As a cysteine protease inhibitor, it was reported that cystatin-C reduces cancer invasion and metastasis (25). Cystatin-C was increased in cancer tissues from ovarian cancer, non-small cell lung cancer and in blood samples from patients with hepatocellular carcinoma, melanoma, breast cancer and colon cancer. By contrast, cystatin-C mRNA levels did not change in pancreatic, head and neck cancer. Using laser-capture microdissection technology, breast cancer cells were reported to show increased expression levels of cystatin-C, with this correlating with increased tumor size (29). However, the increased cystatin-C expression relative to cathepsin B (9) and cathepsin D (24) expression was reduced. Cathepsin X and H were significantly lower in inflammatory breast cancer compared with cystatin-C levels (17). This imbalance between cysteine protease and proteinase inhibitors may be associated with the ability of cancer interstitial tissues to detach, which is important in cancer invasion and metastasis (9). High levels of stefin B and cystatin-C were associated with poor prognosis, whether as a result of primary activation or secondary feedback loop activation (15). To investigate whether the elevated levels of cystatin-C were associated with tumor mass, we then compared dynamic alterations in cystatin-C levels based on tumor volume with known tumor markers in breast cancer, such as CA15-3 and CA125. Cystatin-C showed a plateau in the blood levels as the tumor mass increased, while CA15-3 showed continuous increases in the blood level with tumor mass increases.
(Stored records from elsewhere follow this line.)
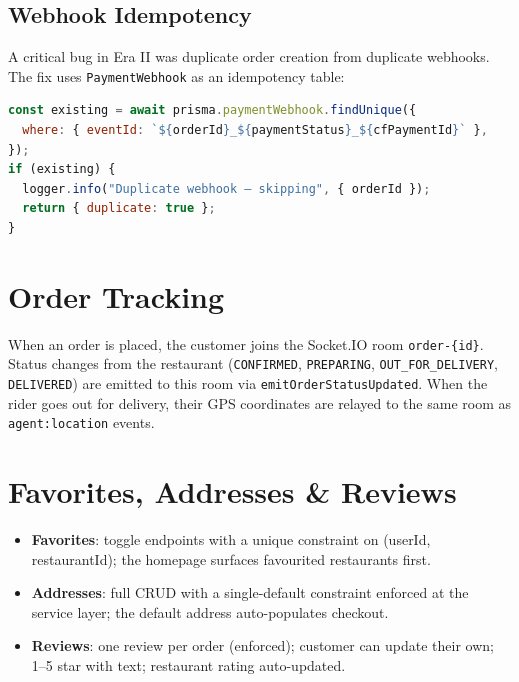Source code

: \documentclass[11pt,a4paper,twoside]{book}
\begin{document}
\subsection{Webhook Idempotency}

A critical bug in Era II was duplicate order creation from duplicate webhooks.
The fix uses \texttt{PaymentWebhook} as an idempotency table:

\begin{lstlisting}[language=JavaScript,caption={Webhook idempotency guard}]
const existing = await prisma.paymentWebhook.findUnique({
  where: { eventId: `${orderId}_${paymentStatus}_${cfPaymentId}` },
});
if (existing) {
  logger.info("Duplicate webhook — skipping", { orderId });
  return { duplicate: true };
}
\end{lstlisting}

\section{Order Tracking}

When an order is placed, the customer joins the Socket.IO room \texttt{order-\{id\}}.
Status changes from the restaurant (\texttt{CONFIRMED}, \texttt{PREPARING},
\texttt{OUT\_FOR\_DELIVERY}, \texttt{DELIVERED}) are emitted to this room via
\texttt{emitOrderStatusUpdated}.  When the rider goes out for delivery, their
GPS coordinates are relayed to the same room as \texttt{agent:location} events.

\section{Favorites, Addresses \& Reviews}

\begin{itemize}[leftmargin=1.4em]
  \item \textbf{Favorites}: toggle endpoints with a unique constraint on (userId, restaurantId); the homepage surfaces favourited restaurants first.
  \item \textbf{Addresses}: full CRUD with a single-default constraint enforced at the service layer; the default address auto-populates checkout.
  \item \textbf{Reviews}: one review per order (enforced); customer can update their own; 1–5 star with text; restaurant rating auto-updated.
\end{itemize}

\end{document}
The concordance rates of cystatin-C and CA15-3, cystatin-C and CA125 were low (66.7 and 53.6%) when tumors were present compared with when tumors were absent (87.0 and 69.6%). This indicates that a minimum of one-third of breast cancer showed molecular tumor heterogeneity in the expression of cystatin-C and CA15-3.

In conclusion, elevated blood cystatin-C levels were detected in 40% of breast cancer cases, with this being tumor volume-dependent. However, the concordance rate between levels in tissue and blood samples was low, suggesting tumor heterogeneity in cystatin-C expression or co-acting pathway activation, such as cathepsin D. As one-third of breast cancer cases expressed cystatin-C without CA15-3 elevation, cystatin-C may represent a good tumor-monitoring marker in breast cancer.